(Plain-text document sources)
━━━━━━━━━━
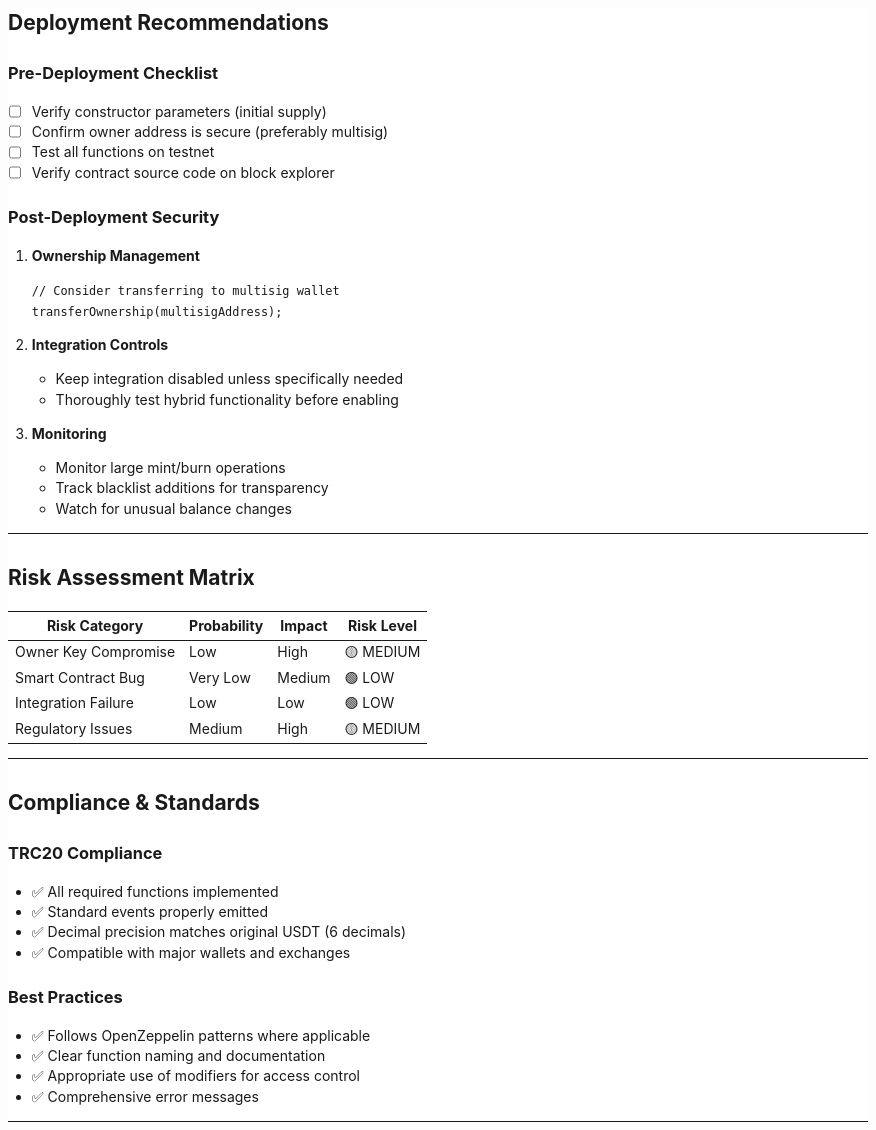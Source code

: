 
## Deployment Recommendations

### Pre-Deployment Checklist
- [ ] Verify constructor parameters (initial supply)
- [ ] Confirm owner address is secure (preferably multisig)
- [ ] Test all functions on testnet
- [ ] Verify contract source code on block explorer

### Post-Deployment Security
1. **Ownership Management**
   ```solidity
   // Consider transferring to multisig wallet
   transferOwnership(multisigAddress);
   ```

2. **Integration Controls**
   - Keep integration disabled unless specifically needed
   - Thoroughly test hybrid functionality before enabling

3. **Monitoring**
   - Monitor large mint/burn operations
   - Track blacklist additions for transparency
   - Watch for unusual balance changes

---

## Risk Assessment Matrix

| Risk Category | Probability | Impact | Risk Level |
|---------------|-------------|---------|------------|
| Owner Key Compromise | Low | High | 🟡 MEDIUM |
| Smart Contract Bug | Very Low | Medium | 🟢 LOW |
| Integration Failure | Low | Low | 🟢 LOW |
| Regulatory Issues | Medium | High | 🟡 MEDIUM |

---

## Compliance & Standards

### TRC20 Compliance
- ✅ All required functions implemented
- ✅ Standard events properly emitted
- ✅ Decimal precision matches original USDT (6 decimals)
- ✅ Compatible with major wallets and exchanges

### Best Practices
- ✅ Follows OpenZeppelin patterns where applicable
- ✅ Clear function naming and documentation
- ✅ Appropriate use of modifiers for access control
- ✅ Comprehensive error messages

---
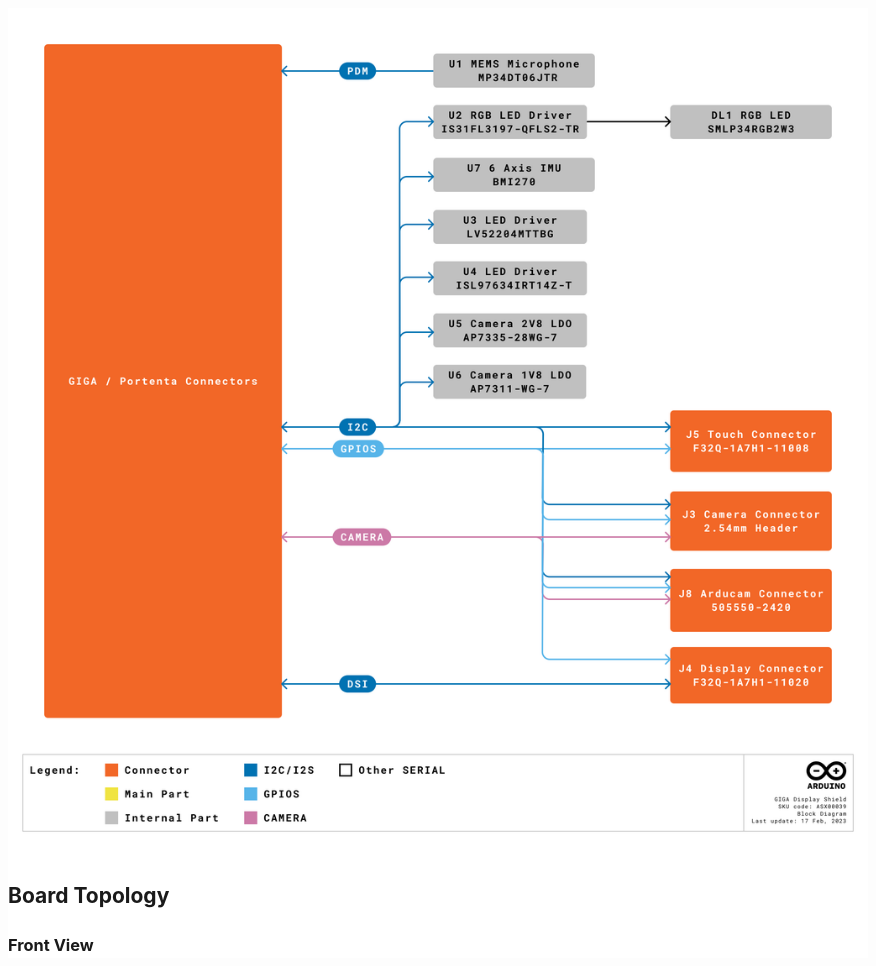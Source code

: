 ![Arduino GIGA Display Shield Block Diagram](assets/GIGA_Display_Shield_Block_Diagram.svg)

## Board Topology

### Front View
━━━━━━━━━━
■ **ABOUT THIS TASK**
Among the entries above, the lines between the ones containing "- [ ] Test all functions on testnet" and "- Monitor large mint/burn operations", inclusive, are to be transcribed exactly. No other line is to be given.

■ **FINAL ANSWER**
- [ ] Test all functions on testnet
- [ ] Verify contract source code on block explorer

### Post-Deployment Security
1. **Ownership Management**
   ```solidity
   // Consider transferring to multisig wallet
   transferOwnership(multisigAddress);
   ```

2. **Integration Controls**
   - Keep integration disabled unless specifically needed
   - Thoroughly test hybrid functionality before enabling

3. **Monitoring**
   - Monitor large mint/burn operations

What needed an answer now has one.